Document images with source code:

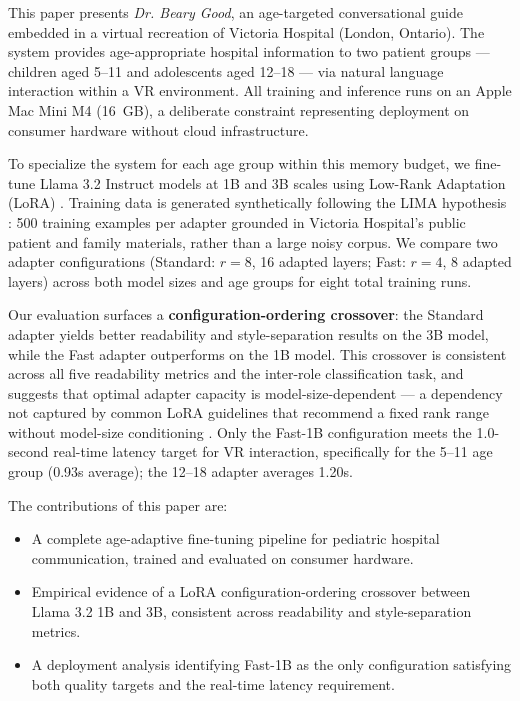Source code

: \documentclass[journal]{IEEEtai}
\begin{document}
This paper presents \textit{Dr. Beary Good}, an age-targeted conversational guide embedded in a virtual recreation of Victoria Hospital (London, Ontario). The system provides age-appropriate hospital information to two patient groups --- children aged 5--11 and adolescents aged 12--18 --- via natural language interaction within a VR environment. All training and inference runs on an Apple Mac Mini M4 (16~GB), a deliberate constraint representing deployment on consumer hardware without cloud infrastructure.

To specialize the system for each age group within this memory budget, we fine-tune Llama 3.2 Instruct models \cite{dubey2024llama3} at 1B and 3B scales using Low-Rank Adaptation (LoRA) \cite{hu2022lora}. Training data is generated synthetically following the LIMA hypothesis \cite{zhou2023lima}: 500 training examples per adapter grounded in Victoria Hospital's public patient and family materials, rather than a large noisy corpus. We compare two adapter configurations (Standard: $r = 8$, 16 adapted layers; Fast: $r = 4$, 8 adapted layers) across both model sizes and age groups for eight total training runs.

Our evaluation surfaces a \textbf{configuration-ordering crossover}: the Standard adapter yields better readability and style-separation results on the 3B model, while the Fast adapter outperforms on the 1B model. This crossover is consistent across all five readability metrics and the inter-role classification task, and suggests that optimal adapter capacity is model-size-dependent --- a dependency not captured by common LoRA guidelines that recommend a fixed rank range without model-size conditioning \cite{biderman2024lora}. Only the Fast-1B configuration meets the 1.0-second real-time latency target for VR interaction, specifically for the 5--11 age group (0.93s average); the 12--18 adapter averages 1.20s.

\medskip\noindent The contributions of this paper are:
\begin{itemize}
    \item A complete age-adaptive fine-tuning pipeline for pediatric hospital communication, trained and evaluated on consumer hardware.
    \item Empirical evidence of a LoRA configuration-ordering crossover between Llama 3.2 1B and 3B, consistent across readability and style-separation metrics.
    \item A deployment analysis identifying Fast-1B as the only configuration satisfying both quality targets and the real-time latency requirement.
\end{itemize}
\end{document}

• _Exercise objective_
Make a verbatim copy of all the entries and strip out the pictures.

• _Task result_
Source code

: \documentclass[journal]{IEEEtai}
\begin{document}
This paper presents \textit{Dr. Beary Good}, an age-targeted conversational guide embedded in a virtual recreation of Victoria Hospital (London, Ontario). The system provides age-appropriate hospital information to two patient groups --- children aged 5--11 and adolescents aged 12--18 --- via natural language interaction within a VR environment. All training and inference runs on an Apple Mac Mini M4 (16~GB), a deliberate constraint representing deployment on consumer hardware without cloud infrastructure.

To specialize the system for each age group within this memory budget, we fine-tune Llama 3.2 Instruct models \cite{dubey2024llama3} at 1B and 3B scales using Low-Rank Adaptation (LoRA) \cite{hu2022lora}. Training data is generated synthetically following the LIMA hypothesis \cite{zhou2023lima}: 500 training examples per adapter grounded in Victoria Hospital's public patient and family materials, rather than a large noisy corpus. We compare two adapter configurations (Standard: $r = 8$, 16 adapted layers; Fast: $r = 4$, 8 adapted layers) across both model sizes and age groups for eight total training runs.

Our evaluation surfaces a \textbf{configuration-ordering crossover}: the Standard adapter yields better readability and style-separation results on the 3B model, while the Fast adapter outperforms on the 1B model. This crossover is consistent across all five readability metrics and the inter-role classification task, and suggests that optimal adapter capacity is model-size-dependent --- a dependency not captured by common LoRA guidelines that recommend a fixed rank range without model-size conditioning \cite{biderman2024lora}. Only the Fast-1B configuration meets the 1.0-second real-time latency target for VR interaction, specifically for the 5--11 age group (0.93s average); the 12--18 adapter averages 1.20s.

\medskip\noindent The contributions of this paper are:
\begin{itemize}
    \item A complete age-adaptive fine-tuning pipeline for pediatric hospital communication, trained and evaluated on consumer hardware.
    \item Empirical evidence of a LoRA configuration-ordering crossover between Llama 3.2 1B and 3B, consistent across readability and style-separation metrics.
    \item A deployment analysis identifying Fast-1B as the only configuration satisfying both quality targets and the real-time latency requirement.
\end{itemize}
\end{document}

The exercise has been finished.